What is being asked: For this task, output every entry below exactly and omit the pictures.

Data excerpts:
+++++

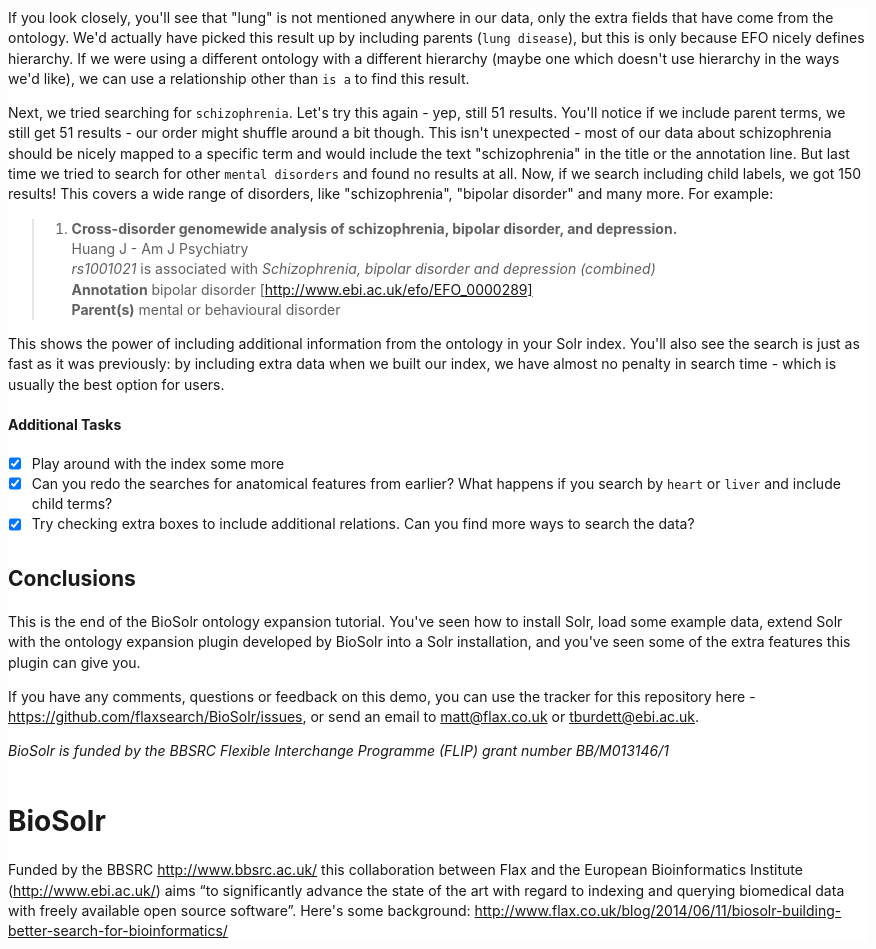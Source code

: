 If you look closely, you'll see that "lung" is not mentioned anywhere in our data, only the extra fields that have come from the ontology.  We'd actually have picked this result up by including parents (`lung disease`), but this is only because EFO nicely defines hierarchy.  If we were using a different ontology with a different hierarchy (maybe one which doesn't use hierarchy in the ways we'd like), we can use a relationship other than `is a` to find this result.

Next, we tried searching for `schizophrenia`.  Let's try this again - yep, still 51 results.  You'll notice if we include parent terms, we still get 51 results - our order might shuffle around a bit though. 
This isn't unexpected - most of our data about schizophrenia should be nicely mapped to a specific term and would include the text "schizophrenia" in the title or the annotation line.
But last time we tried to search for other `mental disorders` and found no results at all.  Now, if we search including child labels, we got 150 results! This covers a wide range of disorders, like "schizophrenia", "bipolar disorder" and many more.  For example:

> 1.    **Cross-disorder genomewide analysis of schizophrenia, bipolar disorder, and depression.**  
>       Huang J - Am J Psychiatry  
>       *rs1001021* is associated with *Schizophrenia, bipolar disorder and depression (combined)*  
>       **Annotation** bipolar disorder [http://www.ebi.ac.uk/efo/EFO_0000289]  
>       **Parent(s)** mental or behavioural disorder  

This shows the power of including additional information from the ontology in your Solr index. You'll also see the search is just as fast as it was previously: by including extra data when we built our index, we have almost no penalty in search time - which is usually the best option for users.

#### Additional Tasks

- [x] Play around with the index some more
- [x] Can you redo the searches for anatomical features from earlier?  What happens if you search by `heart` or `liver` and include child terms?
- [x] Try checking extra boxes to include additional relations.  Can you find more ways to search the data?

## Conclusions

This is the end of the BioSolr ontology expansion tutorial. You've seen how to install Solr, load some example data, extend Solr with the ontology expansion plugin developed by BioSolr into a Solr installation, and you've seen some of the extra features this plugin can give you.

If you have any comments, questions or feedback on this demo, you can use the tracker for this repository here - https://github.com/flaxsearch/BioSolr/issues, or send an email to matt@flax.co.uk or tburdett@ebi.ac.uk.

*BioSolr is funded by the BBSRC Flexible Interchange Programme (FLIP) grant number BB/M013146/1*


BioSolr
=======

Funded by the BBSRC http://www.bbsrc.ac.uk/ this collaboration between Flax and the European Bioinformatics Institute (http://www.ebi.ac.uk/) aims “to significantly advance the state of the art with regard to indexing and querying biomedical data with freely available open source software”. Here's some background:
http://www.flax.co.uk/blog/2014/06/11/biosolr-building-better-search-for-bioinformatics/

+++++

Result:
Source code

: If you look closely, you'll see that "lung" is not mentioned anywhere in our data, only the extra fields that have come from the ontology.  We'd actually have picked this result up by including parents (`lung disease`), but this is only because EFO nicely defines hierarchy.  If we were using a different ontology with a different hierarchy (maybe one which doesn't use hierarchy in the ways we'd like), we can use a relationship other than `is a` to find this result.

Next, we tried searching for `schizophrenia`.  Let's try this again - yep, still 51 results.  You'll notice if we include parent terms, we still get 51 results - our order might shuffle around a bit though. 
This isn't unexpected - most of our data about schizophrenia should be nicely mapped to a specific term and would include the text "schizophrenia" in the title or the annotation line.
But last time we tried to search for other `mental disorders` and found no results at all.  Now, if we search including child labels, we got 150 results! This covers a wide range of disorders, like "schizophrenia", "bipolar disorder" and many more.  For example:

> 1.    **Cross-disorder genomewide analysis of schizophrenia, bipolar disorder, and depression.**  
>       Huang J - Am J Psychiatry  
>       *rs1001021* is associated with *Schizophrenia, bipolar disorder and depression (combined)*  
>       **Annotation** bipolar disorder [http://www.ebi.ac.uk/efo/EFO_0000289]  
>       **Parent(s)** mental or behavioural disorder  

This shows the power of including additional information from the ontology in your Solr index. You'll also see the search is just as fast as it was previously: by including extra data when we built our index, we have almost no penalty in search time - which is usually the best option for users.

#### Additional Tasks

- [x] Play around with the index some more
- [x] Can you redo the searches for anatomical features from earlier?  What happens if you search by `heart` or `liver` and include child terms?
- [x] Try checking extra boxes to include additional relations.  Can you find more ways to search the data?

## Conclusions

This is the end of the BioSolr ontology expansion tutorial. You've seen how to install Solr, load some example data, extend Solr with the ontology expansion plugin developed by BioSolr into a Solr installation, and you've seen some of the extra features this plugin can give you.

If you have any comments, questions or feedback on this demo, you can use the tracker for this repository here - https://github.com/flaxsearch/BioSolr/issues, or send an email to matt@flax.co.uk or tburdett@ebi.ac.uk.

*BioSolr is funded by the BBSRC Flexible Interchange Programme (FLIP) grant number BB/M013146/1*


BioSolr
=======

Funded by the BBSRC http://www.bbsrc.ac.uk/ this collaboration between Flax and the European Bioinformatics Institute (http://www.ebi.ac.uk/) aims “to significantly advance the state of the art with regard to indexing and querying biomedical data with freely available open source software”. Here's some background:
http://www.flax.co.uk/blog/2014/06/11/biosolr-building-better-search-for-bioinformatics/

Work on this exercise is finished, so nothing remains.